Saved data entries
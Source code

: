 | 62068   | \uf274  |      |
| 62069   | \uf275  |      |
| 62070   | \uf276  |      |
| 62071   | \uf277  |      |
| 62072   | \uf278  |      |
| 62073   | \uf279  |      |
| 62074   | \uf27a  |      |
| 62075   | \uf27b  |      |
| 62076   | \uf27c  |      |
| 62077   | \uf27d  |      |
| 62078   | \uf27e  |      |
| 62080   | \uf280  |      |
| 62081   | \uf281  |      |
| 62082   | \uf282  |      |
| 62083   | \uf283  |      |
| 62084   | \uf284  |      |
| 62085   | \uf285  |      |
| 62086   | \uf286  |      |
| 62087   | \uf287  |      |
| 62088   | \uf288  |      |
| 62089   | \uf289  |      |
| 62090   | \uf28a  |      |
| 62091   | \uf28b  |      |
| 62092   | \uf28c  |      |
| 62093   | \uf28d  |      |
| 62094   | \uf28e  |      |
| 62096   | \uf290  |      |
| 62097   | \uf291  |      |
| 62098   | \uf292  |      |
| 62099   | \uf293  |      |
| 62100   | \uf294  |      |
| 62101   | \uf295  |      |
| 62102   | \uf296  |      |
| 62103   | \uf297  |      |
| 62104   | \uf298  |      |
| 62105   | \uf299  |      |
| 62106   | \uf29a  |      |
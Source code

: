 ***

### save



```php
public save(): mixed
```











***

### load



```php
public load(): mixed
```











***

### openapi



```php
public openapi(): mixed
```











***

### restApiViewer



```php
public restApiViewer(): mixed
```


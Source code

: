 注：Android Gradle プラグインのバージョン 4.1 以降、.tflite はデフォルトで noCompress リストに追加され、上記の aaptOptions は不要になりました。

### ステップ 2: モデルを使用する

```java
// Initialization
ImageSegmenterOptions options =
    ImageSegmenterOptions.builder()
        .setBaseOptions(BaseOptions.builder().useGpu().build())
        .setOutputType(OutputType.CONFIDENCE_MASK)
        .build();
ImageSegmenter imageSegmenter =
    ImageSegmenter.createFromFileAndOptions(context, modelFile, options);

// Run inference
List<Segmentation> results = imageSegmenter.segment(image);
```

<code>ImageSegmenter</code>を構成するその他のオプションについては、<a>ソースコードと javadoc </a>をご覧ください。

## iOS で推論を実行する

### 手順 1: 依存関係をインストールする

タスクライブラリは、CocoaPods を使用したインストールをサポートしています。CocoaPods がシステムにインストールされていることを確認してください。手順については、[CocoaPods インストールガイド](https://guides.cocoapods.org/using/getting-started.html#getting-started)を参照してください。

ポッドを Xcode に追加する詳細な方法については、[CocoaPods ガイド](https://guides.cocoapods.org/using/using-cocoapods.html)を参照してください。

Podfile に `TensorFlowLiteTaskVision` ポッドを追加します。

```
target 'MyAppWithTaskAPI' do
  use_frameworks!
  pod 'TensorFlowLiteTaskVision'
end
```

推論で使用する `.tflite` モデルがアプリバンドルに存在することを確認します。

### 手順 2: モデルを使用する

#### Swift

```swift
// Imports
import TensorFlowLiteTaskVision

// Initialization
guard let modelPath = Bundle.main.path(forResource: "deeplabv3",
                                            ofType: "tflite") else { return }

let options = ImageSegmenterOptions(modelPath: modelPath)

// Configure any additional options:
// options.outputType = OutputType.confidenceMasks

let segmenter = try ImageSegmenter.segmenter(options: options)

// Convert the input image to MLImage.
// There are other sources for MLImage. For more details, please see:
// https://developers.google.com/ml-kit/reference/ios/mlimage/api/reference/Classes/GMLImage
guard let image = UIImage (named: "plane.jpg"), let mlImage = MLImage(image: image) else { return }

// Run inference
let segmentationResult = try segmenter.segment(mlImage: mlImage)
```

== Requirement ==
Could you restate all of the lines above without altering a single word?

== Reply ==
Source code

: | 62068   | \uf274  |      |
| 62069   | \uf275  |      |
| 62070   | \uf276  |      |
| 62071   | \uf277  |      |
| 62072   | \uf278  |      |
| 62073   | \uf279  |      |
| 62074   | \uf27a  |      |
| 62075   | \uf27b  |      |
| 62076   | \uf27c  |      |
| 62077   | \uf27d  |      |
| 62078   | \uf27e  |      |
| 62080   | \uf280  |      |
| 62081   | \uf281  |      |
| 62082   | \uf282  |      |
| 62083   | \uf283  |      |
| 62084   | \uf284  |      |
| 62085   | \uf285  |      |
| 62086   | \uf286  |      |
| 62087   | \uf287  |      |
| 62088   | \uf288  |      |
| 62089   | \uf289  |      |
| 62090   | \uf28a  |      |
| 62091   | \uf28b  |      |
| 62092   | \uf28c  |      |
| 62093   | \uf28d  |      |
| 62094   | \uf28e  |      |
| 62096   | \uf290  |      |
| 62097   | \uf291  |      |
| 62098   | \uf292  |      |
| 62099   | \uf293  |      |
| 62100   | \uf294  |      |
| 62101   | \uf295  |      |
| 62102   | \uf296  |      |
| 62103   | \uf297  |      |
| 62104   | \uf298  |      |
| 62105   | \uf299  |      |
| 62106   | \uf29a  |      |
Source code

: ***

### save



```php
public save(): mixed
```











***

### load



```php
public load(): mixed
```











***

### openapi



```php
public openapi(): mixed
```











***

### restApiViewer



```php
public restApiViewer(): mixed
```


Source code

: 注：Android Gradle プラグインのバージョン 4.1 以降、.tflite はデフォルトで noCompress リストに追加され、上記の aaptOptions は不要になりました。

### ステップ 2: モデルを使用する

```java
// Initialization
ImageSegmenterOptions options =
    ImageSegmenterOptions.builder()
        .setBaseOptions(BaseOptions.builder().useGpu().build())
        .setOutputType(OutputType.CONFIDENCE_MASK)
        .build();
ImageSegmenter imageSegmenter =
    ImageSegmenter.createFromFileAndOptions(context, modelFile, options);

// Run inference
List<Segmentation> results = imageSegmenter.segment(image);
```

<code>ImageSegmenter</code>を構成するその他のオプションについては、<a>ソースコードと javadoc </a>をご覧ください。

## iOS で推論を実行する

### 手順 1: 依存関係をインストールする

タスクライブラリは、CocoaPods を使用したインストールをサポートしています。CocoaPods がシステムにインストールされていることを確認してください。手順については、[CocoaPods インストールガイド](https://guides.cocoapods.org/using/getting-started.html#getting-started)を参照してください。

ポッドを Xcode に追加する詳細な方法については、[CocoaPods ガイド](https://guides.cocoapods.org/using/using-cocoapods.html)を参照してください。

Podfile に `TensorFlowLiteTaskVision` ポッドを追加します。

```
target 'MyAppWithTaskAPI' do
  use_frameworks!
  pod 'TensorFlowLiteTaskVision'
end
```

推論で使用する `.tflite` モデルがアプリバンドルに存在することを確認します。

### 手順 2: モデルを使用する

#### Swift

```swift
// Imports
import TensorFlowLiteTaskVision

// Initialization
guard let modelPath = Bundle.main.path(forResource: "deeplabv3",
                                            ofType: "tflite") else { return }

let options = ImageSegmenterOptions(modelPath: modelPath)

// Configure any additional options:
// options.outputType = OutputType.confidenceMasks

let segmenter = try ImageSegmenter.segmenter(options: options)

// Convert the input image to MLImage.
// There are other sources for MLImage. For more details, please see:
// https://developers.google.com/ml-kit/reference/ios/mlimage/api/reference/Classes/GMLImage
guard let image = UIImage (named: "plane.jpg"), let mlImage = MLImage(image: image) else { return }

// Run inference
let segmentationResult = try segmenter.segment(mlImage: mlImage)
```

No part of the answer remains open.